> Problem to work on: Except for the pictures, output the records in full and exactly.

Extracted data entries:
---

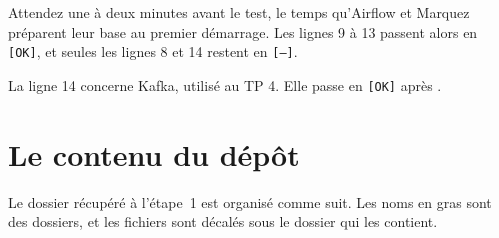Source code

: \begin{resultat}
Attendez une à deux minutes avant le test, le temps qu'Airflow et Marquez préparent leur base au
premier démarrage. Les lignes 9 à 13 passent alors en \texttt{[OK]}, et seules les lignes 8 et 14
restent en \texttt{[--]}.
\end{resultat}

La ligne 14 concerne Kafka, utilisé au TP 4. Elle passe en \texttt{[OK]} après
.

\section{Le contenu du dépôt}\label{c2:sec:depot}

Le dossier  récupéré à l'étape~1 est organisé comme suit. Les noms en gras
sont des dossiers, et les fichiers sont décalés sous le dossier qui les contient.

---

> The answer:
Source code

: \begin{resultat}
Attendez une à deux minutes avant le test, le temps qu'Airflow et Marquez préparent leur base au
premier démarrage. Les lignes 9 à 13 passent alors en \texttt{[OK]}, et seules les lignes 8 et 14
restent en \texttt{[--]}.
\end{resultat}

La ligne 14 concerne Kafka, utilisé au TP 4. Elle passe en \texttt{[OK]} après
.

\section{Le contenu du dépôt}\label{c2:sec:depot}

Le dossier  récupéré à l'étape~1 est organisé comme suit. Les noms en gras
sont des dossiers, et les fichiers sont décalés sous le dossier qui les contient.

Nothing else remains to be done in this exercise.